Beslemeler

Beslemeler

Eray Tüfekçi yazdı...


Beslemeler

Bab-ı Ali’ye doğru yokuş çıkan adam havanın durumuna göre pek uygun giyinmemiştir. Etraftaki gözler onun kış mevsiminde neden bir paltosunu olmadığını sorgularken içlerinde bir de acıma duygusunu yaşamışlardır. Ama o adam, etrafına bakmaya vakti olmaksızın, üşüse de, inatla ve azimle yokuşu emin adımlarla çıkmaktadır.

Kim mi bu adam? Neden mi bahsediyorum…

Bu anlattığım adam Orhan Veli’nin ta kendisidir. Bir dergi çıkartabilmek için paltosunu satan Bab-ı Ali’nin yollarına düşen bir adamın hikayesi...

Bu olay bana Türkiye’deki gazeteciliğin, yayıncılığın tarihini anlamak adına çok açıklayıcı geliyor.

Türkiye’de gazetecilik  

Özellikle 80’lerden önce gazetelerin sahipleri de gazeteciydi. Asıl işleri hatta her şeyleri gazeteleriydi. Yani, kalemleri ve düşünceleri… Patronu oldukları gazetelerinde patronluk değil gazetecilik yapıyorlardı. Sonraki yıllarda ne zamanki sermaye gazeteciliğe bulaştı orada baskı, özellikle aşırı bir şekilde taraflı gazetecilik, habercilik arttı. Patronun istemediği haber yayınlanmaz oldu. Önemli olaylar yeri geldiği zaman görünmez oluverdi, halktan saklandı. 12 Eylül’de patronların, sermayenin gazeteleri ve yazarları darbeyi överken, özgür fikirli gazeteciler darbeye karşı geldiler. Şimdilerde ise patronunu farketmeyip masasında haber yapan gazeteciler işlerinden atılır oldu. Patronun fikrine uygun yazmayan özgür fikirli insanlar işlerinden kovulur oldu. İktidarın hedef gösterdiği yazarlar, çizerler muhalif gazetelerin sayfalarında kendilerine yer aramak zorunda kalıyor. Böylece besleme basın ortaya çıkıyor.

Belediyeler ve yayımcılık

İlerleyen yıllarda… Özellikle 94 ve sonrası… Belediyecilik reklamcılığa döküldü. Almanya’da Berlin neredeyse yeniden inşa edilirken tek bir afiş veya reklam türü bir şey görülemezken, İstanbul’da ayda bir döşenen kaldırım taşlarının reklamı yapılır oldu, bu süreç devam ediyor. Döşenen su borularının, dökülen asfaltın, toplanan çöplerin reklamı halkın parasıyla halka yapılır oldu.

Sonra…

Önünü alamadılar. Kitaplar, dergiler, gazeteler çıkarmaya başladı sırası ile belediyeler. Şimdilerde ise televizyon… Birbiri ile yarıştılar. Gazetelerde koca koca gülen adamlar, hizmetin reklamı diye halka halkın parası ile reklam yapıyorlar. Fütursuzca yapılan haberler, çekilen resimler bir önünü alamazlığın hikâyesidir. Gerçek haber değerinin ne olduğu ise artık sorgulanmaz oldu. Çünkü parası olanın haber yapıldığı, yapılacağı devre çoktan girilmiştir.

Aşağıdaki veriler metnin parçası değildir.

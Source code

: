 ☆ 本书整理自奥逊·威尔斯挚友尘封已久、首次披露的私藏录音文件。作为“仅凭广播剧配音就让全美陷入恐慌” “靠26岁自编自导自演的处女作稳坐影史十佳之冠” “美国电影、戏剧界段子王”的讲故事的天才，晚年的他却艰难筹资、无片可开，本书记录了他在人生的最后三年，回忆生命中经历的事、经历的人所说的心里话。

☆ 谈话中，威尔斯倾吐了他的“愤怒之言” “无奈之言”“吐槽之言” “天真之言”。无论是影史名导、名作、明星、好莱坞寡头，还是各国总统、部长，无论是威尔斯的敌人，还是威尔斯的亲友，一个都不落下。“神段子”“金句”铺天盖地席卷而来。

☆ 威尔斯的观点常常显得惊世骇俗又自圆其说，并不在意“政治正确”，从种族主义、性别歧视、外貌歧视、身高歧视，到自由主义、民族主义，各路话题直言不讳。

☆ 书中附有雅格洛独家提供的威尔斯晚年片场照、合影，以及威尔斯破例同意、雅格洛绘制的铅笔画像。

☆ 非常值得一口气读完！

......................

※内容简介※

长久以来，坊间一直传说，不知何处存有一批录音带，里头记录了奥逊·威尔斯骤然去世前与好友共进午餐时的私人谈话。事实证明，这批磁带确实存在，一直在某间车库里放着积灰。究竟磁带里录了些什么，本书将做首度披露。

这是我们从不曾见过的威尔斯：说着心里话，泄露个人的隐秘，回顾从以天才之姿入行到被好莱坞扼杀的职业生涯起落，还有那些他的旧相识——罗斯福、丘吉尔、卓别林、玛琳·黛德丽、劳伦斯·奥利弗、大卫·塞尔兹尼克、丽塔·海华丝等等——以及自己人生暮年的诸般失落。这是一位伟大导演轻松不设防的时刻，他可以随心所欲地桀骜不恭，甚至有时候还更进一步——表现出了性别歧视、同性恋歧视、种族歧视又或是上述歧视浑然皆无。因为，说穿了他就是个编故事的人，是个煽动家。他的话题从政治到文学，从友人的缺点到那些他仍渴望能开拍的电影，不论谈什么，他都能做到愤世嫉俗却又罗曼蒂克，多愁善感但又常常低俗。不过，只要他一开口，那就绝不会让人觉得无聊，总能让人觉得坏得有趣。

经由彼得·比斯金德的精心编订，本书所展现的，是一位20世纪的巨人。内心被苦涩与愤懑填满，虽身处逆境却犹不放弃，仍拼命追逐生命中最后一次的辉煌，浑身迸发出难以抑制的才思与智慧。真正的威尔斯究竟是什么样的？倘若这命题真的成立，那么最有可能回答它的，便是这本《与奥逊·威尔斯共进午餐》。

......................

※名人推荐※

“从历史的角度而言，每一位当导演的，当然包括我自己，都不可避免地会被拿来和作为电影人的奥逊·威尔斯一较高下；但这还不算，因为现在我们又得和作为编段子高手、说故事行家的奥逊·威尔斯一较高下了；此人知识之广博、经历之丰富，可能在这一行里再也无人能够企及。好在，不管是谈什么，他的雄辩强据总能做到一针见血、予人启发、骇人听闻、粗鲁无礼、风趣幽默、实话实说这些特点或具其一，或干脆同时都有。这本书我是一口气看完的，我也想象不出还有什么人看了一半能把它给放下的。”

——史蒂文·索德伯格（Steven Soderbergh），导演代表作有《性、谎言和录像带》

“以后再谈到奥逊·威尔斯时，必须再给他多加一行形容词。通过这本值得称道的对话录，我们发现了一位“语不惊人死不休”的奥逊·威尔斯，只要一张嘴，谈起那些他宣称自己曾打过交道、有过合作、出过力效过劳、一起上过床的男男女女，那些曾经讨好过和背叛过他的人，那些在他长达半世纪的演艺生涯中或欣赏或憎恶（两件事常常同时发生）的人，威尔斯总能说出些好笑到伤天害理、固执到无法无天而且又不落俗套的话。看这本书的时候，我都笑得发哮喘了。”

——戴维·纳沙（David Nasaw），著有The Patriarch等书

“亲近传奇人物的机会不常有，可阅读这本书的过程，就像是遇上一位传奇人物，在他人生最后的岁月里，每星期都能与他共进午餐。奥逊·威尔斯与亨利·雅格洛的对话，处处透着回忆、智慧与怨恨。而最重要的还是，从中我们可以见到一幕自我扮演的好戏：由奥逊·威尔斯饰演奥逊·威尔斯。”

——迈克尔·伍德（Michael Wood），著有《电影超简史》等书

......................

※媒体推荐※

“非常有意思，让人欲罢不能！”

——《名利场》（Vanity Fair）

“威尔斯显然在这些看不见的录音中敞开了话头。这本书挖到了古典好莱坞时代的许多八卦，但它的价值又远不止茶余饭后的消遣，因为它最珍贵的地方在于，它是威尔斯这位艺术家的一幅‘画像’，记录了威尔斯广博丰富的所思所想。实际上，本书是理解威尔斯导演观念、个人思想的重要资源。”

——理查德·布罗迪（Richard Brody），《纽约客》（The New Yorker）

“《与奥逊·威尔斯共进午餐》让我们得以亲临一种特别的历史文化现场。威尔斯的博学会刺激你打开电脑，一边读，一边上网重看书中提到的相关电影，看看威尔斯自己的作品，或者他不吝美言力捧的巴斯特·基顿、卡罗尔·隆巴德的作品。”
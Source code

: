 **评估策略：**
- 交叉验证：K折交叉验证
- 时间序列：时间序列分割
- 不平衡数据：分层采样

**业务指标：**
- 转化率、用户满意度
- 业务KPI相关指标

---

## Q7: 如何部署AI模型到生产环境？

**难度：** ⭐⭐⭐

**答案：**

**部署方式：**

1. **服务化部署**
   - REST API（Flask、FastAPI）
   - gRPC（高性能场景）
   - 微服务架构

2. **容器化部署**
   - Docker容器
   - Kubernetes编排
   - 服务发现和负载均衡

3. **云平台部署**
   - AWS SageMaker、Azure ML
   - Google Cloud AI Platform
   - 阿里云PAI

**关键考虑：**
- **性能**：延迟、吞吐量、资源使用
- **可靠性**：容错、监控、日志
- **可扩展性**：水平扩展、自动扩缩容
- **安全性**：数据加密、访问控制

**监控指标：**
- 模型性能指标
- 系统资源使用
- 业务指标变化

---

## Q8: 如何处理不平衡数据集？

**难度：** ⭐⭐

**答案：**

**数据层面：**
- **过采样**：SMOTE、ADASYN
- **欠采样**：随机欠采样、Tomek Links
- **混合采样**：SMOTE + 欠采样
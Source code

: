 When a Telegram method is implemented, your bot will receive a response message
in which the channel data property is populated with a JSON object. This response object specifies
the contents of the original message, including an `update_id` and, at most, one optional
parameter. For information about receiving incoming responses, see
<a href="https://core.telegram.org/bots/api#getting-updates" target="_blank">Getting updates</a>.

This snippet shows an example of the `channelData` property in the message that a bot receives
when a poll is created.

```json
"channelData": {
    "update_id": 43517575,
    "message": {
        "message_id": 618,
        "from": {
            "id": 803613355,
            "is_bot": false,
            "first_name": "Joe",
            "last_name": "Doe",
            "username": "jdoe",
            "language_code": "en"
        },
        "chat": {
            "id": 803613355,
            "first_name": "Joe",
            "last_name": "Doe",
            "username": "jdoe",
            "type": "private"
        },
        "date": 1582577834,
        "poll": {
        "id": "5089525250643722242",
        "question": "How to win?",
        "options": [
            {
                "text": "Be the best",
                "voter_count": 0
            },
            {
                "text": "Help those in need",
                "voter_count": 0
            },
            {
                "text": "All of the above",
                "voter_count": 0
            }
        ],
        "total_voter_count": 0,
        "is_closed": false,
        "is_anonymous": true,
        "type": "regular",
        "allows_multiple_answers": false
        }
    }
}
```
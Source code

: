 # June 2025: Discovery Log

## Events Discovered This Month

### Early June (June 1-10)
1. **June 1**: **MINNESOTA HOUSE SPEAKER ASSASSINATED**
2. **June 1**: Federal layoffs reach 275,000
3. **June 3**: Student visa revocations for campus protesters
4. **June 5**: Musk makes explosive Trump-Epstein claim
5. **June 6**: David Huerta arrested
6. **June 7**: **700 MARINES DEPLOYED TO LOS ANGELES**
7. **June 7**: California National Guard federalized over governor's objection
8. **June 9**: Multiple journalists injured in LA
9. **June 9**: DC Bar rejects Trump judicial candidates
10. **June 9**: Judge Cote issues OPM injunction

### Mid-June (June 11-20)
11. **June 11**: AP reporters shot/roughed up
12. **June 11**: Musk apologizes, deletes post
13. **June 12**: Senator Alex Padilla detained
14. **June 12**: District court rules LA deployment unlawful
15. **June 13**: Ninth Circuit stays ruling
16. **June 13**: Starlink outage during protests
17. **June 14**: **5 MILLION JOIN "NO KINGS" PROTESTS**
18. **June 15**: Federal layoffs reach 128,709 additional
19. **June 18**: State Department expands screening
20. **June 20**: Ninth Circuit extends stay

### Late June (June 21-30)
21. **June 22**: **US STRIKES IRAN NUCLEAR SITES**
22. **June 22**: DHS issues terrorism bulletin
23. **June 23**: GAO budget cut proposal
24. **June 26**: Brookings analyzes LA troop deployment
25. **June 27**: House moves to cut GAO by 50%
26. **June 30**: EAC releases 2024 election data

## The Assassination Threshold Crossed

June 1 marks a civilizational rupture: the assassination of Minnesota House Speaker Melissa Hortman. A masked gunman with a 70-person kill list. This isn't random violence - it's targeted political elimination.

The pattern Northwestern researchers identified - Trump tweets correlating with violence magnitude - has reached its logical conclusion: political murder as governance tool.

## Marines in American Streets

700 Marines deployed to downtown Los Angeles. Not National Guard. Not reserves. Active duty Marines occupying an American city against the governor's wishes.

Bu ülkede gazetecilik her zaman baskı altında olmuştur. Evet, ama sermayenin gazeteciliğe tecavüz etmesi ne gazetecilik ahlakı bıraktı ne de görev aşkı. Bir internet sitesi kurularak belediyenin reklamının yapılması fazlasıyla yeterli 2013 yılında ülkemizde. Zaten maddi destek ele alınmış oluyor. Sonra oldun gazeteci… Sonrası mı? Konuşmaktan haberin yokken, düşünmeye bilgin yokken başla yazmaya, durmak kabahat; gelsin paralar. İşte bu ülkenin başına gelmiş en büyük kötülüklerden birisi de budur.

Halktan bir şey saklamaya gerek yok. Halka yalan atmaya hiç gerek yok. Bir olayı işine göre anlatmaya da gerek; neyse odur. Yalancılığa gerek hiç yok. Seneler önce bir bildiride şöyle bir cümle okumuştum: “paranın saltanatı insanlığa tecavüz ederken…” İşte tam o noktadayız. Satılmışlığa gerek yok.